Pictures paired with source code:
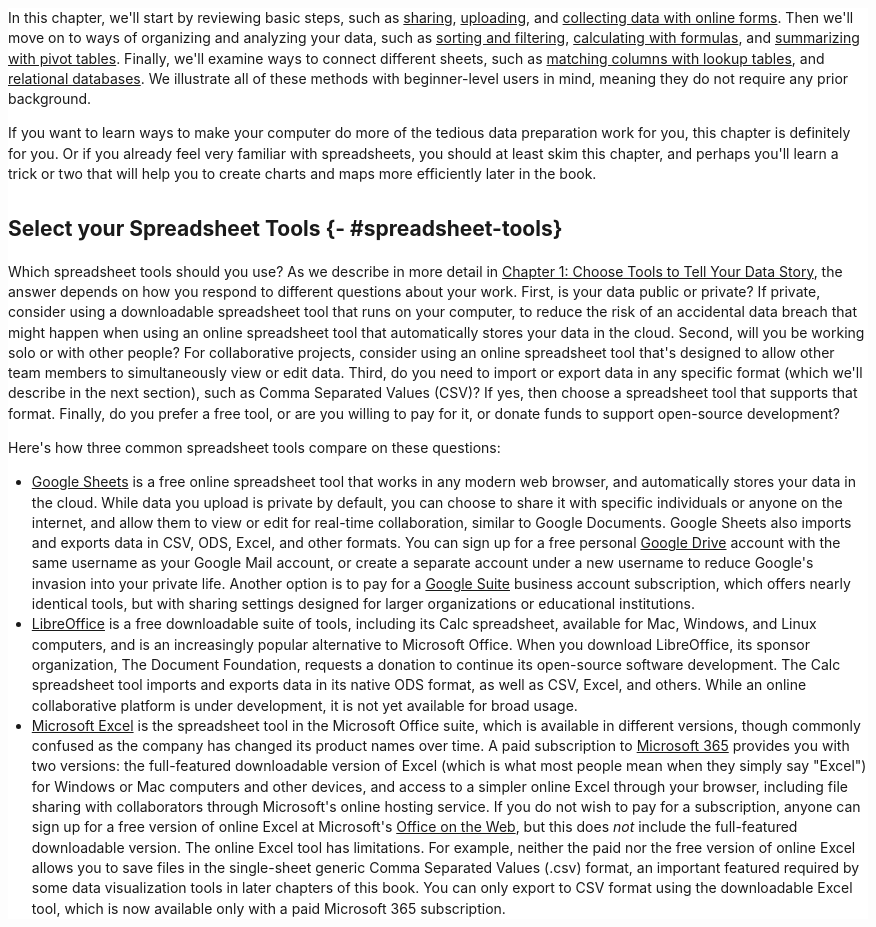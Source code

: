 In this chapter, we'll start by reviewing basic steps, such as [sharing](share.html), [uploading](upload.html), and [collecting data with online forms](forms.html). Then we'll move on to ways of organizing and analyzing your data, such as [sorting and filtering](sort.html), [calculating with formulas](calculate.html), and [summarizing with pivot tables](pivot.html). Finally, we'll examine ways to connect different sheets, such as [matching columns with lookup tables](vlookup.html), and [relational databases](database.html). We illustrate all of these methods with beginner-level users in mind, meaning they do not require any prior background.

If you want to learn ways to make your computer do more of the tedious data preparation work for you, this chapter is definitely for you. Or if you already feel very familiar with spreadsheets, you should at least skim this chapter, and perhaps you'll learn a trick or two that will help you to create charts and maps more efficiently later in the book.

## Select your Spreadsheet Tools {- #spreadsheet-tools}
Which spreadsheet tools should you use? As we describe in more detail in [Chapter 1: Choose Tools to Tell Your Data Story](choose.html), the answer depends on how you respond to different questions about your work. First, is your data public or private? If private, consider using a downloadable spreadsheet tool that runs on your computer, to reduce the risk of an accidental data breach that might happen when using an online spreadsheet tool that automatically stores your data in the cloud. Second, will you be working solo or with other people? For collaborative projects, consider using an online spreadsheet tool that's designed to allow other team members to simultaneously view or edit data. Third, do you need to import or export data in any specific format (which we'll describe in the next section), such as Comma Separated Values (CSV)? If yes, then choose a spreadsheet tool that supports that format. Finally, do you prefer a free tool, or are you willing to pay for it, or donate funds to support open-source development?

Here's how three common spreadsheet tools compare on these questions:

- [Google Sheets](https://www.google.com/sheets/about/) is a free online spreadsheet tool that works in any modern web browser, and automatically stores your data in the cloud. While data you upload is private by default, you can choose to share it with specific individuals or anyone on the internet, and allow them to view or edit for real-time collaboration, similar to Google Documents. Google Sheets also imports and exports data in CSV, ODS, Excel, and other formats. You can sign up for a free personal [Google Drive](https://drive.google.com) account with the same username as your Google Mail account, or create a separate account under a new username to reduce Google's invasion into your private life. Another option is to pay for a [Google Suite](https://gsuite.google.com/) business account subscription, which offers nearly identical tools, but with sharing settings designed for larger organizations or educational institutions.
- [LibreOffice](https://www.libreoffice.org/) is a free downloadable suite of tools, including its Calc spreadsheet, available for Mac, Windows, and Linux computers, and is an increasingly popular alternative to Microsoft Office. When you download LibreOffice, its sponsor organization, The Document Foundation, requests a donation to continue its open-source software development. The Calc spreadsheet tool imports and exports data in its native ODS format, as well as CSV, Excel, and others. While an online collaborative platform is under development, it is not yet available for broad usage.
- [Microsoft Excel](https://support.microsoft.com/en-us/excel) is the spreadsheet tool in the Microsoft Office suite, which is available in different versions, though commonly confused as the company has changed its product names over time. A paid subscription to [Microsoft 365](https://www.microsoft.com/en-us/microsoft-365) provides you with two versions: the full-featured downloadable version of Excel (which is what most people mean when they simply say "Excel") for Windows or Mac computers and other devices, and access to a simpler online Excel through your browser, including file sharing with collaborators through Microsoft's online hosting service. If you do not wish to pay for a subscription, anyone can sign up for a free version of online Excel at Microsoft's [Office on the Web](https://office.com), but this does *not* include the full-featured downloadable version. The online Excel tool has limitations. For example, neither the paid nor the free version of online Excel allows you to save files in the single-sheet generic Comma Separated Values (.csv) format, an important featured required by some data visualization tools in later chapters of this book. You can only export to CSV format using the downloadable Excel tool, which is now available only with a paid Microsoft 365 subscription.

▸ **ASSIGNMENT**:
Take the line with "- [LibreOffice](https://www.libreoffice.org/) is" and all lines after it through the end of the records, and write them out exactly; include nothing else.

▸ **TASK ANSWER**:
- [LibreOffice](https://www.libreoffice.org/) is a free downloadable suite of tools, including its Calc spreadsheet, available for Mac, Windows, and Linux computers, and is an increasingly popular alternative to Microsoft Office. When you download LibreOffice, its sponsor organization, The Document Foundation, requests a donation to continue its open-source software development. The Calc spreadsheet tool imports and exports data in its native ODS format, as well as CSV, Excel, and others. While an online collaborative platform is under development, it is not yet available for broad usage.
- [Microsoft Excel](https://support.microsoft.com/en-us/excel) is the spreadsheet tool in the Microsoft Office suite, which is available in different versions, though commonly confused as the company has changed its product names over time. A paid subscription to [Microsoft 365](https://www.microsoft.com/en-us/microsoft-365) provides you with two versions: the full-featured downloadable version of Excel (which is what most people mean when they simply say "Excel") for Windows or Mac computers and other devices, and access to a simpler online Excel through your browser, including file sharing with collaborators through Microsoft's online hosting service. If you do not wish to pay for a subscription, anyone can sign up for a free version of online Excel at Microsoft's [Office on the Web](https://office.com), but this does *not* include the full-featured downloadable version. The online Excel tool has limitations. For example, neither the paid nor the free version of online Excel allows you to save files in the single-sheet generic Comma Separated Values (.csv) format, an important featured required by some data visualization tools in later chapters of this book. You can only export to CSV format using the downloadable Excel tool, which is now available only with a paid Microsoft 365 subscription.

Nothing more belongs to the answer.